African American painter

Delilah Williams Pierce (March 3, 1904 – 1992) was an African American artist, curator and educator based in Washington, District of Columbia. Pierce is best known for abstract paintings depicting the natural world. Her work also includes portraiture, landscapes, and still lifes.

One of her works is in the permanent collections of the Smithsonian Museum of American Art.
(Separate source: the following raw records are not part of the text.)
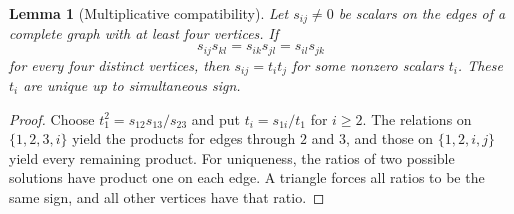 \documentclass[11pt]{article}
\newtheorem{lemma}[theorem]{Lemma}
\theoremstyle{remark}\newtheorem{remark}[theorem]{Remark}
\begin{document}
\begin{lemma}[Multiplicative compatibility]\label{lem:scalar-gluing}
Let $s_{ij}\ne0$ be scalars on the edges of a complete graph with at
least four vertices. If
\[
 s_{ij}s_{kl}=s_{ik}s_{jl}=s_{il}s_{jk}
\]
for every four distinct vertices, then $s_{ij}=t_it_j$ for some
nonzero scalars $t_i$. These $t_i$ are unique up to simultaneous sign.
\end{lemma}
\begin{proof}
Choose $t_1^2=s_{12}s_{13}/s_{23}$ and put $t_i=s_{1i}/t_1$ for
$i\geq2$. The relations on $\{1,2,3,i\}$ yield the products for
edges through $2$ and $3$, and those on $\{1,2,i,j\}$ yield every
remaining product. For uniqueness, the ratios of two possible
solutions have product one on each edge. A triangle forces all
ratios to be the same sign, and all other vertices have that ratio.
\end{proof}
\end{document}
A month before her death in 1992, she obtained an honorary degree from the University of the District of Columbia, Washington, DC (DHL). She supported local education.

== Education ==

- Dunbar High School, Washington, D.C.
- 1923 Teachers Certification, Miner Normal School, Washington, D.C.
- 1925 Domestic Art Education Diploma, Miner Normal School, Washington, D.C.
- 1931 BS, Howard University, Washington, D.C.
- 1939 MA, Teachers College, Columbia University, New York, New York

==Notable works==
- DC Waterfront, Maine Avenue, 1957, Smithsonian Museum of American Art, Washington, D.C.
- Gayhead Cliffs, Martha's Vineyard, not dated, Howard University Art Gallery, Washington, D.C.